Clima piora após Guedes declarar que Congresso é ‘máquina de corrupção’

A leitura do texto final do deputado Samuel Moreira (PSDB-SP) sobre a reforma da Previdência na comissão especial da Câmara ficou para a próxima semana. Segundo integrantes da comissão, a falta de acordo sobre pontos do texto e uma piora no clima político impedem o andamento da proposta. Assim, também fica em risco o plano do governo de aprovara reforma na Câmara antes do início do recesso parlamentar, em 18 de julho.

Os parlamentares se irritaram ontem após ouvirem que o ministro da Economia, Paulo Guedes, teria dito em jantar na terça-feira que o Congresso “é uma máquina de corrupção”. A informação foi publicada pela colunista do GLOBO Bela Megale. Para complicar mais, o Congresso não conseguiu chegar a um entendimento sobre a inclusão de estados e municípios no texto. Além disso, líderes do centrão pressionam para que o governo libere os R$ 10 milhões que prometeu a deputados antes da votação da reforma.

Apesar do empenho do presidente da Câmara, Rodrigo Maia, em permitir que as novas regras de aposentadoria valham também para servidores estaduais e municipais, parlamentares, especialmente do centrão, resistem. A expectativa é que o assunto só se resolva na semana que vem.

Durante encontro com Maia ontem, os governadores do Nordeste pediram que o Congresso acelere a tramitação de projetos que podem ajudar a equilibrar as contas estaduais em troca de apoio à reforma. Eles querem ver avanços nas propostas que tratam da securitização de dívidas e do repasse de recursos do pré-sal para entes regionais.

Em troca, os governadores da oposição assumiriam compromisso de “virar votos” a favor da reforma. Eles querem que seja estabelecido um cronograma de votação dos projetos, disse o governador do Piauí, Wellington Dias.
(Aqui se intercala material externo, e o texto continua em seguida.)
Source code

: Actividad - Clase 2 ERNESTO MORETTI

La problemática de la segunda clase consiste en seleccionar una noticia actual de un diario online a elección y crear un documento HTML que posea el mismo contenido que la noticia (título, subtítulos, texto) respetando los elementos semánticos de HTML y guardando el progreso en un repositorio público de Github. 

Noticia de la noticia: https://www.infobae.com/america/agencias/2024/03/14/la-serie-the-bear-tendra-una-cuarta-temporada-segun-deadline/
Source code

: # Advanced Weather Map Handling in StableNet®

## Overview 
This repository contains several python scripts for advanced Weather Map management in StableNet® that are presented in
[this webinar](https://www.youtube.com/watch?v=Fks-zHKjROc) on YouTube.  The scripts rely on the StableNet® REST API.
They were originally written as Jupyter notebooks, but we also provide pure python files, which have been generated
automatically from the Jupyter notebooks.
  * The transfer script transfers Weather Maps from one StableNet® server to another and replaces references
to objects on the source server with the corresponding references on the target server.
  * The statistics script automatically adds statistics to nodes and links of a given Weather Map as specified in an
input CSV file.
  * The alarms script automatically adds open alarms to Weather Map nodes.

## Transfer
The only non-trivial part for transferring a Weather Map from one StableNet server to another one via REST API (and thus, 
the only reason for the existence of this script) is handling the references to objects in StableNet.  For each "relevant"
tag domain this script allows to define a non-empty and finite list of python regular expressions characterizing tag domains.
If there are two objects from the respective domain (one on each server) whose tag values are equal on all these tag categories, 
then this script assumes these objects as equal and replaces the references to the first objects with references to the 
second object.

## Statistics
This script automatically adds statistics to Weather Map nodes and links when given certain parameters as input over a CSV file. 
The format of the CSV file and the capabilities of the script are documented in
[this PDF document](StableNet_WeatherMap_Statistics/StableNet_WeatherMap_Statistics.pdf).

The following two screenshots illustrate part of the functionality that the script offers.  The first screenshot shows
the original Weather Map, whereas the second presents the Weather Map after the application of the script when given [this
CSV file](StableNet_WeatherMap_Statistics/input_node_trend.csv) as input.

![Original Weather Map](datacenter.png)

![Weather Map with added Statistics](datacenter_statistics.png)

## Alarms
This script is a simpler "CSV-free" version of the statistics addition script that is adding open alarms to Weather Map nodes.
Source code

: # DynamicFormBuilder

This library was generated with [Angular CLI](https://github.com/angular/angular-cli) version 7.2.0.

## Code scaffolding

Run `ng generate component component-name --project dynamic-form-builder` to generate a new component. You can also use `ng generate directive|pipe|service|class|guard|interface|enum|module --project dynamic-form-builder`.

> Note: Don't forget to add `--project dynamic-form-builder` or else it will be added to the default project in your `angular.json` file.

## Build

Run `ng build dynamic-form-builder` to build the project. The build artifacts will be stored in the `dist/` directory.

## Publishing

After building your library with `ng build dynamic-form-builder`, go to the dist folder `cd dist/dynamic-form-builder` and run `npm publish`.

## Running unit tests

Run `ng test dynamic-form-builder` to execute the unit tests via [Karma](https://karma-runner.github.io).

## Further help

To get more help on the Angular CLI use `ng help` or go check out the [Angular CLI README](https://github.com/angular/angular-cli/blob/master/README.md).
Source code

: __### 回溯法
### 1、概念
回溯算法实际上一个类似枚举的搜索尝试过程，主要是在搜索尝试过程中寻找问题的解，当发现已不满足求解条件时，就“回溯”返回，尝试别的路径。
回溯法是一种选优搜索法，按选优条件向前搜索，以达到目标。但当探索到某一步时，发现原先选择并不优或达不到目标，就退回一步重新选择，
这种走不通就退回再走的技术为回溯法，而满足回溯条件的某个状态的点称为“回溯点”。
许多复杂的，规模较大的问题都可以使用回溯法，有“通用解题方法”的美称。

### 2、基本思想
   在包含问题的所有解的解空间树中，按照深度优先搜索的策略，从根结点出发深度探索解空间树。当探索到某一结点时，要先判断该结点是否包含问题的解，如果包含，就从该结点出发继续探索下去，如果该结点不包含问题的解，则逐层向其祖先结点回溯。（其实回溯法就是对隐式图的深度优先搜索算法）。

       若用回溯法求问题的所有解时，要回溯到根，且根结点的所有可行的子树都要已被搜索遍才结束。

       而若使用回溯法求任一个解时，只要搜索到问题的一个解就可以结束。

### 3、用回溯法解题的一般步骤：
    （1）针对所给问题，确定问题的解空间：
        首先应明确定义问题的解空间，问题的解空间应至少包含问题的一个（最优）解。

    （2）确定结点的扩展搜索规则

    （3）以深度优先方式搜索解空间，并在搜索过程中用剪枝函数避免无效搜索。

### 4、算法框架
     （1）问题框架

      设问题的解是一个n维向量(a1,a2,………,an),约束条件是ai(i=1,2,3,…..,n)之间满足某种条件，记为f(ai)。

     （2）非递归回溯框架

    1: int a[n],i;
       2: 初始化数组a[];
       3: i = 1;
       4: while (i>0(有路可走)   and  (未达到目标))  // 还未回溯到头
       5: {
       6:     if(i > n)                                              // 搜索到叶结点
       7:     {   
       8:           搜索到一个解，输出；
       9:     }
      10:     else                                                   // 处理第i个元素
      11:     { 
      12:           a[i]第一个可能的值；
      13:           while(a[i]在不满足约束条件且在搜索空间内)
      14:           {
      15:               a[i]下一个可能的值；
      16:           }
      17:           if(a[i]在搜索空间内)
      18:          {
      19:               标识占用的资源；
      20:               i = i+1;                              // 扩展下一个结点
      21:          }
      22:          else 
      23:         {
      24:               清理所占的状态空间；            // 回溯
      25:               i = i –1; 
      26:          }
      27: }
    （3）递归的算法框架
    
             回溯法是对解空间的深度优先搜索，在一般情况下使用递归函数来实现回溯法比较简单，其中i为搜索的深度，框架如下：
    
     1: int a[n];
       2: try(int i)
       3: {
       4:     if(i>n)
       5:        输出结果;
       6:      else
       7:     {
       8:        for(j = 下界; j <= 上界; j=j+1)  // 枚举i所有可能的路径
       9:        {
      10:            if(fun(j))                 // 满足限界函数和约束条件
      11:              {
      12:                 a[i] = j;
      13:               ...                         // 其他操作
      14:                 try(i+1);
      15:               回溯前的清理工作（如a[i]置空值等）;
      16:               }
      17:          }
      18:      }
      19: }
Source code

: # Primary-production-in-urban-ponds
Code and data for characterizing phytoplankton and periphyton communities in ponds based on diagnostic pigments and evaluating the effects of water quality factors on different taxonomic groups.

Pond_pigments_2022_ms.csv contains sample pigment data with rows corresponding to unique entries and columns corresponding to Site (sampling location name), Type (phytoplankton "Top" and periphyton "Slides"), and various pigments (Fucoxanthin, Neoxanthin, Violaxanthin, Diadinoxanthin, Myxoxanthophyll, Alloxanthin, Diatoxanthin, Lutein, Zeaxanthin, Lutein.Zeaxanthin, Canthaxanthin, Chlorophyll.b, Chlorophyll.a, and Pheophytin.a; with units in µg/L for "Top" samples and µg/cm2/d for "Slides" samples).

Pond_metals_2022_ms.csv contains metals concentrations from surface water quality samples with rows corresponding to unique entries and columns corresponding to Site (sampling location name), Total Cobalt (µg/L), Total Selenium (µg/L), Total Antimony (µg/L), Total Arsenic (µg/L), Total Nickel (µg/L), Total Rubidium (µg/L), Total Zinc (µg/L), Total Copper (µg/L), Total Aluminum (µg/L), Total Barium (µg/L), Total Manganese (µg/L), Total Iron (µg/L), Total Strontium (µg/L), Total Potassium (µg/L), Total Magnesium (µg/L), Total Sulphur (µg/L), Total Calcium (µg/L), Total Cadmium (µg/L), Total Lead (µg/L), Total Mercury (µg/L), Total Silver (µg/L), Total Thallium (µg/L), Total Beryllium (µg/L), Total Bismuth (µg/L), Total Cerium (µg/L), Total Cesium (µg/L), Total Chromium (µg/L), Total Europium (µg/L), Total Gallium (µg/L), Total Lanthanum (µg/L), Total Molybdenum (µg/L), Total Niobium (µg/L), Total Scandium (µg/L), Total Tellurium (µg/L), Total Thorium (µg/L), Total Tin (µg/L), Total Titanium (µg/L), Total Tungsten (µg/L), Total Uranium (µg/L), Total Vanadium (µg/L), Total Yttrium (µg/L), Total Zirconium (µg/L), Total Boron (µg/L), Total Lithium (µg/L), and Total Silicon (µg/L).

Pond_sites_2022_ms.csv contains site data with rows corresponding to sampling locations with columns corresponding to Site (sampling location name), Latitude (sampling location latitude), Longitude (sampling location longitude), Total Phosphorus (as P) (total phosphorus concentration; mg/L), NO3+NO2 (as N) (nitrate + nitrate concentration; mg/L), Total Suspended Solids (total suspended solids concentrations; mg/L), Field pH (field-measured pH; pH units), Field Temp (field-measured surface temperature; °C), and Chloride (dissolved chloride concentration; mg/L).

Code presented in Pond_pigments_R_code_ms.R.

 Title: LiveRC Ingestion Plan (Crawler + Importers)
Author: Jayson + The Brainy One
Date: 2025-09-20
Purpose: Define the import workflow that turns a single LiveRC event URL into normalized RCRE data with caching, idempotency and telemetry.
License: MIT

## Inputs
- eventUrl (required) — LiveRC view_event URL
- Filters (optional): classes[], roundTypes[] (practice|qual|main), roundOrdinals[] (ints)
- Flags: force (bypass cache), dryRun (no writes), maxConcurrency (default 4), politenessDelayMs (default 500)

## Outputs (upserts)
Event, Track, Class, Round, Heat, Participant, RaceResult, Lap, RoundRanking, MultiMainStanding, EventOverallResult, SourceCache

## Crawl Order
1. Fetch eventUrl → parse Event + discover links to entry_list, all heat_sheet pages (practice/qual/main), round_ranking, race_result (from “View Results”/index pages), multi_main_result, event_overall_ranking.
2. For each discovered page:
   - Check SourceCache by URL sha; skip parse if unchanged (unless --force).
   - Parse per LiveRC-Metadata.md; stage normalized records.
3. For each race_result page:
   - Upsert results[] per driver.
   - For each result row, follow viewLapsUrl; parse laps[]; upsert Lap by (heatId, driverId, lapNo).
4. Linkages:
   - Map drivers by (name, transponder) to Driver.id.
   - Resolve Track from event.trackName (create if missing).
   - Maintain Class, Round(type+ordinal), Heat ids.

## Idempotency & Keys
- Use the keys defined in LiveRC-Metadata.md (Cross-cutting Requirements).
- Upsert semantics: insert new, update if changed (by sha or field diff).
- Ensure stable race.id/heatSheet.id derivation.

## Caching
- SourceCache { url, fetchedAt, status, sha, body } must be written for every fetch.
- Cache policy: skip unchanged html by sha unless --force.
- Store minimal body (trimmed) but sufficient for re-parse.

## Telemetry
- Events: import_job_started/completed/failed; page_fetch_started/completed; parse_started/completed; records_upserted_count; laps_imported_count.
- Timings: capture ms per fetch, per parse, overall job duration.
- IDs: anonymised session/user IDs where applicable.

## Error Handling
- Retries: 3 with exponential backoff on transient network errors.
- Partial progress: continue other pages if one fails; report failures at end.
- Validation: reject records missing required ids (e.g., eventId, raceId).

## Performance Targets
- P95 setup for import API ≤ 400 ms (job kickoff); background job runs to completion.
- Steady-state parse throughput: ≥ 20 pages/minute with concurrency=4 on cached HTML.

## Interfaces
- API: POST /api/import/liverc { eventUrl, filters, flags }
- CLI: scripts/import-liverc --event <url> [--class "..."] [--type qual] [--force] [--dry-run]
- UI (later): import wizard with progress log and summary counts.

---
Segundo ele, Maia ficou de conversar com os líderes e dar uma resposta na terça-feira, quando haverá nova reunião.

—Se for definido um cronograma de votação dos projetos que podem nos ajudar a segurar o déficit da Previdência, assumiremos a tarefa de ampliar os votos favoráveis à reforma da previdência nos nossos estados —afirmou Dias.

O líder da maioria na Câmara dos Deputados, Aguinaldo Ribeiro (PP-PB), disse que aconselhou o relator a não apressar a leitura do texto final da reforma e esperar que as lideranças partidárias deem aval ao relatório. Um dos pontos cruciais, segundo ele, é justamente a inclusão de estados.

Já o líder do PP, Arthur Lira (AL), disse que aguardava uma manifestação de Guedes. Segundo ele, a declaração prejudica a reforma:

—Se não falou, ele precisa desmentir.

Em nota, o Ministério da Economia ressaltou que Guedes não atacou o Congresso. “As frases atribuídas ao ministro foram retiradas de contexto e usadas no sentido oposto ao que foi falado no encontro. O ministro valoriza o trabalho de todos os parlamentares engajados na aprovação da Nova Previdência”.

O relator antecipou que vai manter a estrutura da reforma enviada pelo governo, preservando um ganho fiscal na casa de R$ 900 bilhões em dez anos. E avisou que não vai ceder à pressão de categorias para suavizar as regras.